**Work to be completed:** From the first line of the entries below through the line holding "um exemplo intuitivo.", write out every line exactly, please, and leave out the pictures.

[Stored records]
((
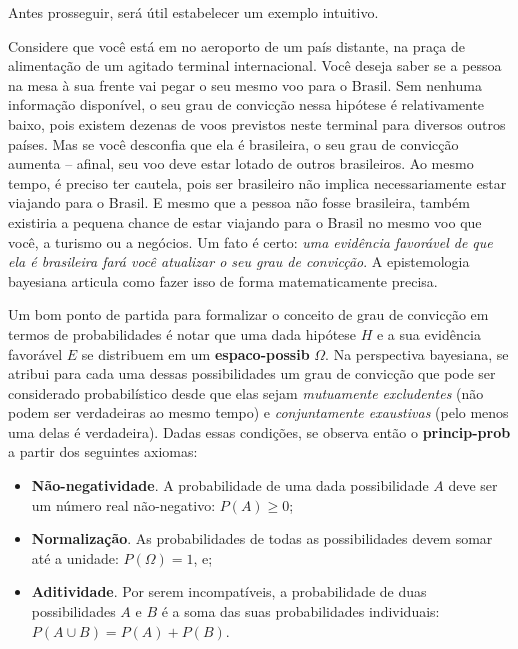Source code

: \documentclass[./main.tex]{subfiles}
\begin{document}
\par Antes prosseguir, será útil estabelecer um exemplo intuitivo. 

\par Considere que você está em no aeroporto de um país distante, na praça de alimentação de um agitado terminal internacional. Você deseja saber se a pessoa na mesa à sua frente vai pegar o seu mesmo voo para o Brasil. Sem nenhuma informação disponível, o seu grau de convicção nessa hipótese é relativamente baixo, pois existem dezenas de voos previstos neste terminal para diversos outros países. Mas se você desconfia que ela é brasileira, o seu grau de convicção aumenta – afinal, seu voo deve estar lotado de outros brasileiros. Ao mesmo tempo, é preciso ter cautela, pois ser brasileiro não implica necessariamente estar viajando para o Brasil. E mesmo que a pessoa não fosse brasileira, também existiria a pequena chance de estar viajando para o Brasil no mesmo voo que você, a turismo ou a negócios. Um fato é certo: \textit{uma evidência favorável de que ela é brasileira fará você atualizar o seu grau de convicção}. A epistemologia bayesiana articula como fazer isso de forma matematicamente precisa.

\par Um bom ponto de partida para formalizar o conceito de grau de convicção em termos de probabilidades é notar que uma dada hipótese $H$ e a sua evidência favorável $E$ se distribuem em um \textbf{\gls{espaco-possib}} $\Omega$. Na perspectiva bayesiana, se atribui para cada uma dessas possibilidades um grau de convicção que pode ser considerado probabilístico desde que elas sejam \textit{mutuamente excludentes} (não podem ser verdadeiras ao mesmo tempo) e \textit{conjuntamente exaustivas} (pelo menos uma delas é verdadeira). Dadas essas condições, se observa então o \textbf{\gls{princip-prob}} a partir dos seguintes axiomas:
\begin{itemize}
    \item \textbf{Não-negatividade}. A probabilidade de uma dada possibilidade $A$ deve ser um número real não-negativo: $P(A) \geq 0$;
    \item \textbf{Normalização}. As probabilidades de todas as possibilidades devem somar até a unidade: $P(\Omega) = 1$, e;
    \item \textbf{Aditividade}. Por serem incompatíveis, a probabilidade de duas possibilidades $A$ e $B$ é a soma das suas probabilidades individuais: $P(A \cup B ) = P(A) + P(B)$.
\end{itemize}
\end{document}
))
**Exercise answer:**
Source code

: \documentclass[./main.tex]{subfiles}
\begin{document}
\par Antes prosseguir, será útil estabelecer um exemplo intuitivo. 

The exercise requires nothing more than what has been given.